(PROVIDED MATERIAL Opens)
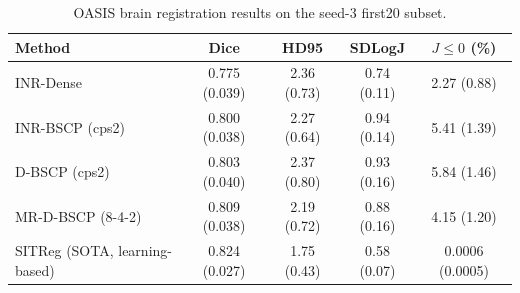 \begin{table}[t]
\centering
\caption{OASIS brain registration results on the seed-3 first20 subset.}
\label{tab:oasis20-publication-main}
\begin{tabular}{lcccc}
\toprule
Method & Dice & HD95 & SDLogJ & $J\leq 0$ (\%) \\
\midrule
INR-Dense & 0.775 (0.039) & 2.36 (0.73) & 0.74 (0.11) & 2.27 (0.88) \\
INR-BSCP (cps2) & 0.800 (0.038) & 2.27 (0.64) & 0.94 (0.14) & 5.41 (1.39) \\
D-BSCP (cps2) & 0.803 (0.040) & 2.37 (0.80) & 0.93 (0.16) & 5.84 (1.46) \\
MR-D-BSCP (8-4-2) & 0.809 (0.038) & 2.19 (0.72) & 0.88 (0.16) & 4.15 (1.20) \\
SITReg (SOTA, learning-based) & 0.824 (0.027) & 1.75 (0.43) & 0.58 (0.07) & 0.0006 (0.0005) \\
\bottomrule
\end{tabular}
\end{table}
(PROVIDED MATERIAL Closes)
(PROVIDED MATERIAL Opens)
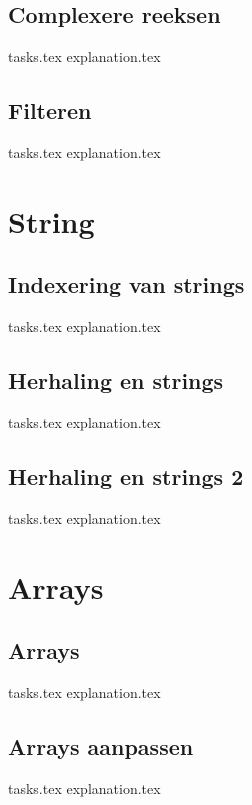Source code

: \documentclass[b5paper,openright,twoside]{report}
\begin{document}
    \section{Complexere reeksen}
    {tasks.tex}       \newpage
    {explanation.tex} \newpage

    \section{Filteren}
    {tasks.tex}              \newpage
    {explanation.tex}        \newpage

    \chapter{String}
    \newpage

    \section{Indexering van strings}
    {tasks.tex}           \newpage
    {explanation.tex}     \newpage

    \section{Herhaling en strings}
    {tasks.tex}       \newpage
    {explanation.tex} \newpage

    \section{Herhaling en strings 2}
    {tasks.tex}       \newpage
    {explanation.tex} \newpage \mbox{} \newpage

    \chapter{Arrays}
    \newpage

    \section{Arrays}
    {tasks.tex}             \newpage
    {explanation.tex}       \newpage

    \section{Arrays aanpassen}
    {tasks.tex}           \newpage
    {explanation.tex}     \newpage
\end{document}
(PROVIDED MATERIAL Closes)
(PROVIDED MATERIAL Opens)
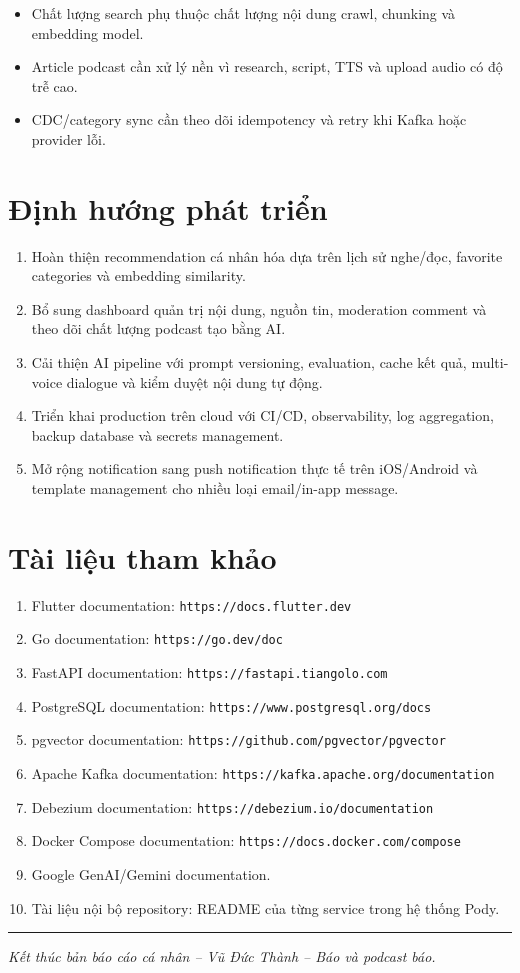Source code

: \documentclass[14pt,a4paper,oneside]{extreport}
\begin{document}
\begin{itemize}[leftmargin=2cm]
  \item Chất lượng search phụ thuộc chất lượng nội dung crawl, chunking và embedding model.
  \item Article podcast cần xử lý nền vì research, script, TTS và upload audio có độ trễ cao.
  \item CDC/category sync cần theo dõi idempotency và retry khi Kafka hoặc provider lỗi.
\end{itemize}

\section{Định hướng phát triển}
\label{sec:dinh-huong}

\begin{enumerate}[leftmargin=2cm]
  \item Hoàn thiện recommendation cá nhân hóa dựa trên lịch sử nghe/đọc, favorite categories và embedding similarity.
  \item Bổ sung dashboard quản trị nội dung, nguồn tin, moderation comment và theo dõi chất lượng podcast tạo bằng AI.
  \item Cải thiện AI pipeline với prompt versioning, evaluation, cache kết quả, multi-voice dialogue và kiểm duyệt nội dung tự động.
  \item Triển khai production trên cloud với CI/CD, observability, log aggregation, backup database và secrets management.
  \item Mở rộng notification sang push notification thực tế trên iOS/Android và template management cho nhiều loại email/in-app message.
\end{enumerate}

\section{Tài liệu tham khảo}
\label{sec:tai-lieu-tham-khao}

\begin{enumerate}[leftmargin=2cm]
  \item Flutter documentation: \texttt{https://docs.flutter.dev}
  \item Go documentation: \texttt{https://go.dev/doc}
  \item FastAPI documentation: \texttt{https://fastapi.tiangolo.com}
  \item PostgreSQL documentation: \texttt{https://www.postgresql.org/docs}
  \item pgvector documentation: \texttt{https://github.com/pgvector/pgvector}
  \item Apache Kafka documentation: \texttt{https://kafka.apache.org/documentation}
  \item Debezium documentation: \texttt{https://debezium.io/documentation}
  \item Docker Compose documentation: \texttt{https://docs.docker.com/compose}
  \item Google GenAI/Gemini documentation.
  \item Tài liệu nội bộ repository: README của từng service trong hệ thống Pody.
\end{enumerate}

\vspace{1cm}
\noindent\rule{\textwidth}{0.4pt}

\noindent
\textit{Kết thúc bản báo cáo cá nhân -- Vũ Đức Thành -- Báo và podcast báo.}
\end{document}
(PROVIDED MATERIAL Closes)
→ **EXERCISE GOAL**:
When a line in the records above contains the word "dung", copy it.

→ **RESPONSE BELOW**:
  \item Chất lượng search phụ thuộc chất lượng nội dung crawl, chunking và embedding model.
  \item Bổ sung dashboard quản trị nội dung, nguồn tin, moderation comment và theo dõi chất lượng podcast tạo bằng AI.
  \item Cải thiện AI pipeline với prompt versioning, evaluation, cache kết quả, multi-voice dialogue và kiểm duyệt nội dung tự động.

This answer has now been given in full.